San Miguel Corp. said Friday power subsidiary SMC Global Power Holdings Corp. will weather the financial challenges following the denial by the Energy Regulatory Commission of its petition for temporary relief from its fixed-rate power supply agreements with Manila Electric Co.
“We’re confident that we will be able to manage the company’s maturing obligations in 2023 and beyond. If necessary, there will be SMC parent support. For our bondholders, SMCGP will continue to be fully-compliant with its financial covenants at all times,” SMC president and chief executive Ramon Ang said.
Ang said the company remained fundamentally strong, with a sound strategy to manage all financial covenants and obligations, even as it pursues expansion and transition to battery energy storage system and cleaner power technologies.
He assured investors and bondholders of SMC’s power unit that the ERC decision, while significantly impacting two power facilities with fixed-rate PSAs, would have no adverse implication on a consolidated basis for SMCGP.
Ang said the ERC decision was “unfortunate,” but “SMCGP remains in a stable position to navigate these circumstances.”
“We have never been more confident of the fundamental strength of our businesses,” Ang said.
Ang said that as of June 2022, SMCGP no longer needed to pay P12 billion per annum in capital lease payments under its independent power producer administration contract for the 1,200-megawatt Ilijan natural gas plant in Batangas. He said this would have a full-year positive impact on the company in 2023 and provides “a lot of financial flexibility” whether it opts for capital expenditure, refinancing, or paying down debt.
Ang also said SMCGP would realize at least P8 billion to P10 billion in earnings before interest, taxes, depreciation and amortization from the BESS projects by next year.
SMCGP said it would also no longer make capital lease payments of about P14 billion per year under its 1,200-MW Sual coal power plant IPPA, effective October 2024.
Meanwhile, SMC Global Power said its subsidiaries would collect the deferred generation charges for November and December 2013 billing period in the wake of a Supreme Court ruling.
SMGCP said in a disclosure to the Philippine Dealing and Exchange Corp. that it received on Oct. 18 from its legal counsel the notice issued by the SC en banc, which directed that the entry of judgment on the issue.

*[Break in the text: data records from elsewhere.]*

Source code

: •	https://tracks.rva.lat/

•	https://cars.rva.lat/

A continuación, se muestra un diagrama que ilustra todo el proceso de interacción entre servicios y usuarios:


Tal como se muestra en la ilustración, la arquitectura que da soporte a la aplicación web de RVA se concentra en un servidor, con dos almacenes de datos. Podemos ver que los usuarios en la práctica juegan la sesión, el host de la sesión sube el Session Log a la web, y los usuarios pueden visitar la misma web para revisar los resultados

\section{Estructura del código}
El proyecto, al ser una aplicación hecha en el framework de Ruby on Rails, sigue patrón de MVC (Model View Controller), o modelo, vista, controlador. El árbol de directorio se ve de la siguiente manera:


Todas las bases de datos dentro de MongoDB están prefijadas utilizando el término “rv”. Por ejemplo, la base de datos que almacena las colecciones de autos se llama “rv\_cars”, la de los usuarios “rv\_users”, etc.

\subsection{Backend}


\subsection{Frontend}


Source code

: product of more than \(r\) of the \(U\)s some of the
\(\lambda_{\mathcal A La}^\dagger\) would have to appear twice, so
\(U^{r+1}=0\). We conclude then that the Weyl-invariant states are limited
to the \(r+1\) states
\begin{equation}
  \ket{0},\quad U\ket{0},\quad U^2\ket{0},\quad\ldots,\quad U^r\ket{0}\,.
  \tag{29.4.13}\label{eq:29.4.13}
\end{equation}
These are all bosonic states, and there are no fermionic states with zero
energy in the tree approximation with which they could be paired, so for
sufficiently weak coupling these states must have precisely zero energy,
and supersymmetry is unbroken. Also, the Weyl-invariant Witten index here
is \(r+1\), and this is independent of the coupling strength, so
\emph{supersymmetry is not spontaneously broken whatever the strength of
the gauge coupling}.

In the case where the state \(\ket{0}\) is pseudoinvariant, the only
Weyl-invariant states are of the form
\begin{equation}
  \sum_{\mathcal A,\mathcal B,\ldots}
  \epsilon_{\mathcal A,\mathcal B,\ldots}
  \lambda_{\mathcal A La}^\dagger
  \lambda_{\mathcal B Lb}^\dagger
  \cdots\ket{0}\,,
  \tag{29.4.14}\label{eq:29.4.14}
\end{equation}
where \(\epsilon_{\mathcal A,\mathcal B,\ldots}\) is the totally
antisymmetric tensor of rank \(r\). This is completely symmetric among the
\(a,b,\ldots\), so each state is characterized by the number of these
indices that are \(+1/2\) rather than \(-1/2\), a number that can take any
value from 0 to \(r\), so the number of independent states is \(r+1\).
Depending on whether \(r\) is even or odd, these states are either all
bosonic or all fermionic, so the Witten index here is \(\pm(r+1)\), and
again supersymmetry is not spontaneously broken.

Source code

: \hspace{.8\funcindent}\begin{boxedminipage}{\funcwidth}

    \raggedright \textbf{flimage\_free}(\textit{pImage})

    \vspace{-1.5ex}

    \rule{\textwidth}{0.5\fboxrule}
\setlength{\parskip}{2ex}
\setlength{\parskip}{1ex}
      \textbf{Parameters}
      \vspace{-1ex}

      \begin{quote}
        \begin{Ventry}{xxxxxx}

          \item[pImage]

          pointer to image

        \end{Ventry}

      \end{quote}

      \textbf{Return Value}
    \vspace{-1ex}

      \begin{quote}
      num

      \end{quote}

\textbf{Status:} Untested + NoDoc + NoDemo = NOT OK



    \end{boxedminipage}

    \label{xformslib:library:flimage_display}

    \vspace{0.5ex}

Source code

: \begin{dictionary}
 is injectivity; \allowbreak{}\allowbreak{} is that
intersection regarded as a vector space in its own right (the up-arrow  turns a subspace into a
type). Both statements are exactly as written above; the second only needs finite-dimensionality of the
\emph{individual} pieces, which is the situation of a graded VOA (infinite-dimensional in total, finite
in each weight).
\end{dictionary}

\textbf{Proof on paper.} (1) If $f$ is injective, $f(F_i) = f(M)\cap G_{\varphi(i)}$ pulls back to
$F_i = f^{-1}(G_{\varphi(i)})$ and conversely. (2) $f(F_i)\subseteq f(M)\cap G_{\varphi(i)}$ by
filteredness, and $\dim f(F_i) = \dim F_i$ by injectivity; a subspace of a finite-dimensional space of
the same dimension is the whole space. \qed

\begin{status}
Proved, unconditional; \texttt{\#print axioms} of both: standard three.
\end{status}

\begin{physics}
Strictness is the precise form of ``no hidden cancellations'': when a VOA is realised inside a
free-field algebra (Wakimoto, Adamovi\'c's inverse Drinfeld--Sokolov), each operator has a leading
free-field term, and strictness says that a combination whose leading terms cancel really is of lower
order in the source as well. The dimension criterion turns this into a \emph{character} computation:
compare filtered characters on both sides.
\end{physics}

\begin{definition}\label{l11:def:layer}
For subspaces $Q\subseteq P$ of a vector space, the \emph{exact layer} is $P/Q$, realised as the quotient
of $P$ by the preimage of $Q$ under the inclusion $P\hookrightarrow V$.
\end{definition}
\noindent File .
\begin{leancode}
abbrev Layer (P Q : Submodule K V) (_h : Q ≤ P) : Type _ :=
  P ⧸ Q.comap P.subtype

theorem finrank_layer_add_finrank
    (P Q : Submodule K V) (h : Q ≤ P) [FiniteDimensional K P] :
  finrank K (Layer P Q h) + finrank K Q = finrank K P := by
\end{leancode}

The SC nullified the Energy Regulatory Commission order imposing regulated prices at the Wholesale Electricity Spot Market for the supply months of November and December 2013.
“After such entry of judgment is made, South Premiere Power Corp., San Miguel Energy Corp. and Masinloc Power Partners Co. Ltd., all wholly-owned subsidiaries of the corporation, will be able to proceed with the collection of the deferred charges for November and December billing periods from Meralco under their respective power supply agreements,” it said.